5. Technological and Educational Applications

The S&I Corpus 2025 provides a comprehensive platform for the development, evaluation, and benchmarking of advanced spoken language processing systems:

ASR Adaptation: The corpus's L2 diversity (accents, fluency, proficiency) makes it suitable for robust, low-resource ASR, with forced alignment references provided (e.g., via HTK HVite, lattice-derived).
Disfluency Detection: Explicit, detailed annotations facilitate the creation of algorithms for identifying and removing hesitations, repetitions, and false starts. A sequence labeling framework can formalize disfluency detection: $P(d|X) \propto \exp(\theta^\top f(X, d))$ .
Spoken GEC: The parallel provision of disfluent, fluent, and grammatically corrected transcripts enables training of end-to-end neural correction models. Such models can be formalized as $y^* = \textrm{argmax}_y P(y|x; \theta)$ , mirroring neural translation and correction frameworks.
Automated Assessment: Coupled audio and detailed scores permit construction of systems for automated holistic grading and analytic feedback, supporting research into both cascaded (ASR $\rightarrow$ grading) and integrated (joint audio-text) approaches.

A plausible implication is that these properties position the corpus for use as both a development resource for research and a benchmark platform for evaluation, particularly in learner-oriented technological innovation.

6. Research and Societal Impact

The S&I Corpus 2025 addresses a key bottleneck in the field: the scarcity of publicly available, high-quality, annotated L2 English speech data.
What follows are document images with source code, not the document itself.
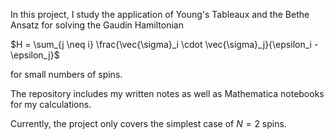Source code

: In this project, I study the application of Young's Tableaux and the Bethe Ansatz for solving the Gaudin Hamiltonian 

$H = \sum_{j \neq i} \frac{\vec{\sigma}_i \cdot \vec{\sigma}_j}{\epsilon_i - \epsilon_j}$

for small numbers of spins.

The repository includes my written notes as well as Mathematica notebooks for my calculations.

Currently, the project only covers the simplest case of $N = 2$ spins.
Its properties enable:

Research Advancements: Facilitates work on spoken language assessment, L2-targeted ASR, disfluency modeling, and error correction under spontaneous, non-native conditions.
Educational Technology: Supports tools delivering immediate, consistent, and actionable feedback, both holistic and analytic, to learners—scalable to contexts lacking widespread access to expert instruction.
Inclusivity and Diversity: Broad coverage of speaker L1 and proficiency enhances model robustness and applicability, supporting linguistic inclusivity and generalization.
Benchmarking: By underpinning the Speak & Improve Challenge 2025, the corpus serves as an empirical testbed for model innovation and fair comparison.

7. Access, Licensing, and Data Usage Protocols

The corpus is distributed for non-commercial research use through the ELiT website. Access requires completion of an application and formal acceptance of data use licensing conditions. Pre-release access is offered to challenge participants (December 2024–March 2025), with public release scheduled for April 2025.

Enforced data protection guidelines stipulate:

Use only in local environments or with LLMs that do not persist or leak data to third-party APIs.
Exclusion of audio or transcriptions with insufficient quality or incomplete annotation to ensure training and evaluation reliability.

This distribution model is designed to maximize research utility while minimizing leakage and preserving participant privacy.

The Speak & Improve Corpus 2025 constitutes a multi-dimensional resource of unprecedented scale and annotation quality for L2 English, supporting advanced research into the assessment, recognition, and feedback of spoken learner language. Its structured, challenge-oriented release and comprehensive documentation provide a robust foundation for ongoing advancements in both speech technology and educational methodology (Qian et al., 16 Dec 2024, Knill et al., 16 Dec 2024).